### RECORDS SUPPLIED

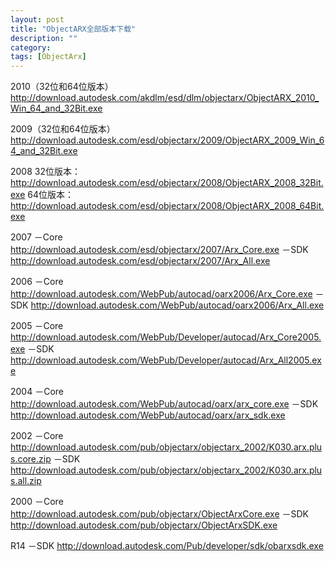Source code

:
 ```yaml
---
layout: post
title: "ObjectARX全部版本下载"
description: ""
category:
tags: [ObjectArx]
---
```


2010（32位和64位版本）
http://download.autodesk.com/akdlm/esd/dlm/objectarx/ObjectARX_2010_Win_64_and_32Bit.exe

2009（32位和64位版本）
http://download.autodesk.com/esd/objectarx/2009/ObjectARX_2009_Win_64_and_32Bit.exe

2008
32位版本：
http://download.autodesk.com/esd/objectarx/2008/ObjectARX_2008_32Bit.exe
64位版本：
http://download.autodesk.com/esd/objectarx/2008/ObjectARX_2008_64Bit.exe

2007
－Core
http://download.autodesk.com/esd/objectarx/2007/Arx_Core.exe
－SDK
http://download.autodesk.com/esd/objectarx/2007/Arx_All.exe

2006
－Core
http://download.autodesk.com/WebPub/autocad/oarx2006/Arx_Core.exe
－SDK
http://download.autodesk.com/WebPub/autocad/oarx2006/Arx_All.exe

2005
－Core
http://download.autodesk.com/WebPub/Developer/autocad/Arx_Core2005.exe
－SDK
http://download.autodesk.com/WebPub/Developer/autocad/Arx_All2005.exe

2004
－Core
http://download.autodesk.com/WebPub/autocad/oarx/arx_core.exe
－SDK
http://download.autodesk.com/WebPub/autocad/oarx/arx_sdk.exe

2002
－Core
http://download.autodesk.com/pub/objectarx/objectarx_2002/K030.arx.plus.core.zip
－SDK
http://download.autodesk.com/pub/objectarx/objectarx_2002/K030.arx.plus.all.zip

2000
－Core
http://download.autodesk.com/pub/objectarx/ObjectArxCore.exe
－SDK
http://download.autodesk.com/pub/objectarx/ObjectArxSDK.exe

R14
－SDK
http://download.autodesk.com/Pub/developer/sdk/obarxsdk.exe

######

REQUIRED ACTION: Scan the lines above for "autocad", then copy every one that has it.

EXERCISE OUTPUT:
http://download.autodesk.com/WebPub/autocad/oarx2006/Arx_Core.exe
http://download.autodesk.com/WebPub/autocad/oarx2006/Arx_All.exe
http://download.autodesk.com/WebPub/Developer/autocad/Arx_Core2005.exe
http://download.autodesk.com/WebPub/Developer/autocad/Arx_All2005.exe
http://download.autodesk.com/WebPub/autocad/oarx/arx_core.exe
http://download.autodesk.com/WebPub/autocad/oarx/arx_sdk.exe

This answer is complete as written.